William Shakespeare - Cover

William Shakespeare

Copyright© 2025 by Victor Hugo

Chapter 7

The progress of man by the education of minds, —there is no safety but in that. Teach! learn! All the revolutions of the future are enclosed and imbedded in this phrase: Gratuitous and obligatory instruction.

It is by the unfolding of works of the highest order that this vast intellectual teaching should be crowned. At the top the men of genius.

Wherever there is a gathering of men, there ought to be in a special place, a public expositor of the great thinkers.

By a great thinker we mean a beneficent thinker.

The perpetual presence of the beautiful in their works maintains poets at the summit of teaching.

No one can foresee the quantity of light which will be brought forth by letting the people be in communication with men of genius. This combination of the hearts of the people with the heart of the poet will be the Voltaic pile of civilization.

Will the people understand this magnificent teaching? Certainly. We know of nothing too lofty for the people. The people are a great soul. Have you ever gone on a fête-day to a theatre open gratuitously to all? What do you think of that auditory? Do you know of any other more spontaneous and intelligent? Do you know, even in the forest, of a vibration more profound? The court of Versailles admires like a well-drilled regiment; the people throw themselves passionately into the beautiful.
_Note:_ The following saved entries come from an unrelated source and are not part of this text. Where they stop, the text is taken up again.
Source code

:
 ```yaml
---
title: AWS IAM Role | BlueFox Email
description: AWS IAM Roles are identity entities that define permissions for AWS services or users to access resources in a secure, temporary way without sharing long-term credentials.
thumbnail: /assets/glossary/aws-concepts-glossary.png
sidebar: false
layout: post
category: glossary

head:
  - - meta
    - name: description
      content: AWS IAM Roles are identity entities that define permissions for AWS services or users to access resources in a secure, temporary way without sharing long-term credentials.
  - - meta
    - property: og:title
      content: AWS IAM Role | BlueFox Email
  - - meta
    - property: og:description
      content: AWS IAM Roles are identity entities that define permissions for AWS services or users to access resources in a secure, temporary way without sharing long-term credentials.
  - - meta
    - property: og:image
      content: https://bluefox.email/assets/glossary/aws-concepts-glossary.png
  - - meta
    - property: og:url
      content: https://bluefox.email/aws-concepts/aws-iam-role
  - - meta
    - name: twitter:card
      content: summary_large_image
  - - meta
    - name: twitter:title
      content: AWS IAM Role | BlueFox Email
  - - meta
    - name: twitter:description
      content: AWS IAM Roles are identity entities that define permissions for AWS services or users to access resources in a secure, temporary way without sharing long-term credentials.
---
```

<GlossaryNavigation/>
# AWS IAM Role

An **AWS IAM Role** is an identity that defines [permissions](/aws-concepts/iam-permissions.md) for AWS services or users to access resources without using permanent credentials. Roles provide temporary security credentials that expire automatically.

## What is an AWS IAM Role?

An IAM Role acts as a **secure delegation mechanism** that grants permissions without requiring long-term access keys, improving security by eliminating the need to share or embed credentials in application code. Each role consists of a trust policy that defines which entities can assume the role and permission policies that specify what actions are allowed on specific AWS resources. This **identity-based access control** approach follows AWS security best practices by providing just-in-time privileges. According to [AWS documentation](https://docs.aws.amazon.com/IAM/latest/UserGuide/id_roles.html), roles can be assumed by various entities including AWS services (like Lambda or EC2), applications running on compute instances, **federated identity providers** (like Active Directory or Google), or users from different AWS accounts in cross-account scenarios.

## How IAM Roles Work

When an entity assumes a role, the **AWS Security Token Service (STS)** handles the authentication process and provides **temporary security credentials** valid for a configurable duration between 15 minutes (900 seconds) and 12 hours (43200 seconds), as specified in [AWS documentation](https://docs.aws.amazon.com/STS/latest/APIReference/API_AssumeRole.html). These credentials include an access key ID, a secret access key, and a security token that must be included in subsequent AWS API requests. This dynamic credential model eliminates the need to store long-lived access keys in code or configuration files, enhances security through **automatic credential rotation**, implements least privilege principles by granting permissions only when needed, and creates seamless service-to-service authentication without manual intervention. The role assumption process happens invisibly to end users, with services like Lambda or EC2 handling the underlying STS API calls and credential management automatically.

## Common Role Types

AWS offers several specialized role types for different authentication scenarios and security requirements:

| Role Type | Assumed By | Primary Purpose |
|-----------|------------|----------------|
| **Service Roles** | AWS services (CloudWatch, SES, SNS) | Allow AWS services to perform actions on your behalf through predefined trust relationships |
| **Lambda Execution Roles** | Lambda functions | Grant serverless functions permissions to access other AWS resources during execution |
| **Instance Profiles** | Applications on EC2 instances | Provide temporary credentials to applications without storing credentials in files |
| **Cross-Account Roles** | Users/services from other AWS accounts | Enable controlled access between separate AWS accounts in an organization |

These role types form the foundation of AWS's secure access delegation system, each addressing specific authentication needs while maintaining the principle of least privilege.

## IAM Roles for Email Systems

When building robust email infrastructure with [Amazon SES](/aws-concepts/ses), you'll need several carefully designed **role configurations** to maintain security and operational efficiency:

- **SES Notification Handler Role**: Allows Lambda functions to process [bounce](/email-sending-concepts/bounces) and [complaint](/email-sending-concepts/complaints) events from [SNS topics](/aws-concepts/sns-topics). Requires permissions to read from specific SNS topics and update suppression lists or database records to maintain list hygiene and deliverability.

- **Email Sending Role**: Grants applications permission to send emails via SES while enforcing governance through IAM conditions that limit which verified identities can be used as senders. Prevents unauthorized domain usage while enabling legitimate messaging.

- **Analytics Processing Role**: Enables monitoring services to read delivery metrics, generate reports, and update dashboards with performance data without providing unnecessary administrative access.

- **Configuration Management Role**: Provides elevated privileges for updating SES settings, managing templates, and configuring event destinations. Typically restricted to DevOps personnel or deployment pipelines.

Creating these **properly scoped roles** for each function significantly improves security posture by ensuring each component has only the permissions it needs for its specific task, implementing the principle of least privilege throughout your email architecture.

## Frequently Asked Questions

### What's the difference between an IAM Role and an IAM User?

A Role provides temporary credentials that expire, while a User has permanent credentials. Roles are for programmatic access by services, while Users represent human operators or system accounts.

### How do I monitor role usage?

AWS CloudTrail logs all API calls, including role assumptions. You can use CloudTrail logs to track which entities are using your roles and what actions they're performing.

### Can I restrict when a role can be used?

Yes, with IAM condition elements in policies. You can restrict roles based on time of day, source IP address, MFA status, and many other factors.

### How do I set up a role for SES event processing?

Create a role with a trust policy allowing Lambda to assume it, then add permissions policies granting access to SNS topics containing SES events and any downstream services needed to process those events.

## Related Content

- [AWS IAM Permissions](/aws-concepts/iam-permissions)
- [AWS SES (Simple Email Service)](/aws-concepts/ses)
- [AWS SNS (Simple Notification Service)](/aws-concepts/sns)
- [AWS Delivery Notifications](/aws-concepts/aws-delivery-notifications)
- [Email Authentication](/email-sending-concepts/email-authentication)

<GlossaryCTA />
They pack together, crowd, amalgamate, combine, and knead themselves in the theatre, —a living paste that the poet is about to mould. The powerful thumb of Molière will presently make its mark on it; the nail of Corneille will scratch this ill-shaped heap. Whence does that heap come? Whence does it proceed? From the Courtille, from the Porcherons, from the Cunette; it is shoeless, it is bare-armed, it is ragged. Silence! This is the human block.

The house is crowded, the vast multitude looks, listens, loves; all consciences, deeply moved, throw off their inner fire; all eyes glisten; the huge beast with a thousand heads is there, —the Mob of Burke, the Plebs of Titus Livius, the Fex urbis of Cicero. It caresses the beautiful; smiling at it with the grace of a woman. It is literary in the most refined sense of the word; nothing equals the delicacy of this monster. The tumultuous crowd trembles, blushes, palpitates. Its modesty is surprising; the crowd is a virgin. No prudery however; this brute is not brutal. Not a sympathy escapes it; it has in itself the whole keyboard, from passion to irony, from sarcasm to sobbing. Its compassion is more than compassion; it is real mercy. God is felt in it. All at once the sublime passes, and the sombre electricity of the abyss heaves up suddenly all this pile of hearts and entrails; enthusiasm effects a transfiguration. And now, is the enemy at the gates, is the country in danger? Appeal to that populace, and it would enact the sublime drama of Thermopylæ. Who has called forth such a metamorphosis? Poetry.